If passed into law, this bill will significantly benefit women and children in developing countries, especially those in Africa. That this legislation was even introduced demonstrates the growing understanding among congressional leaders that good nutrition is critical to improving the lives of poor people around the world.
African countries are also taking nutrition and development into their own hands. An exciting example of this is the growing number of African leaders who recognize the devastating impact of malnutrition during the 1,000-day window. Twenty African countries have committed to turning the tide on malnutrition by joining the Scaling Up Nutrition (SUN) movement — a committed effort to reducing malnutrition in the developing world.
At this year’s G8 Summit, which was chaired by President Obama, the G8 nations committed themselves to maintain this focus on food security and nutrition. But they put new emphasis on the private sector.
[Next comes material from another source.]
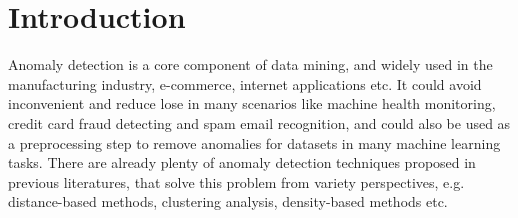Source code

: \chapter{Introduction}
\label{chap:Introduction}

Anomaly detection is a core component of data mining, and widely used in the manufacturing industry, e-commerce, internet applications etc. It could avoid inconvenient and reduce lose in many scenarios like machine health monitoring, credit card fraud detecting and spam email recognition, and could also be used as a preprocessing step to remove anomalies for datasets in many machine learning tasks. There are already plenty of anomaly detection techniques proposed in previous literatures, that solve this problem from variety perspectives, e.g. distance-based methods, clustering analysis, density-based methods etc.\\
International investment in Africa is already increasing rapidly. Ten percent of all the foreign direct investment in the world last year was in Africa. A score of international companies have worked with political leaders in Africa to develop “Grow Africa,” a framework for international investment in African agriculture. These companies have committed themselves to invest in African agriculture in ways that increase production, reduce poverty, and also reduce greenhouse gases.
Then last month, the G8 announced a New Alliance for Food Security and Nutrition. Simultaneously, 45 international companies announced $3 billion in planned investment in Africa. Three African governments – Tanzania, Ethiopia, and Ghana – committed themselves to new private-sector oriented reforms, and the G8 government said that they will focus some of their increased funding for agricultural development in these and other countries that become part of this New Alliance.
In effect, African governments and G8 governments are jointly committing themselves to facilitate a major expansion of private investment in African agriculture.
There’s a lot we don’t yet know about the New Alliance. It will be led by a high-level committee of government and private-sector leaders.
But African leaders, certainly Africa’s ambassadors to the United States, have repeatedly said that what they most want from the U.S. government is help in attracting trade and investment, and this initiative is a major new step in this direction. The planned expansion of investment will presumably also increase trade.
Civil-society groups have important roles to play as this New Alliance takes shape. Some NGOs can help international companies connect with African farmers in ways that really do contribute to development. NGOs will also need to monitor the expansion of international investment in Africa. It can do a lot of good, but it’s also likely to do some harm.
The expansion of international investment in African agriculture is a bit like a gold rush. World demand for agriculture is expanding rapidly, and sixty percent of all the undeveloped arable land in the world is in Africa. Africans can benefit from the expansion of private-sector investment in African agriculture, but civil-society groups will need to monitor what’s going on and be active in advocacy. While I believe this effort to facilitate international private-sector investment in agriculture is an opportunity, it is also a risk, and that is why monitoring and advocacy by civil-society groups will be important.
David Beckmann is president of Bread for the World. This blog post is taken from remarks that Beckmann made at the Africa Growth and Opportunity Act Civil Society Forum about the New Alliance for Food Security and Nutrition.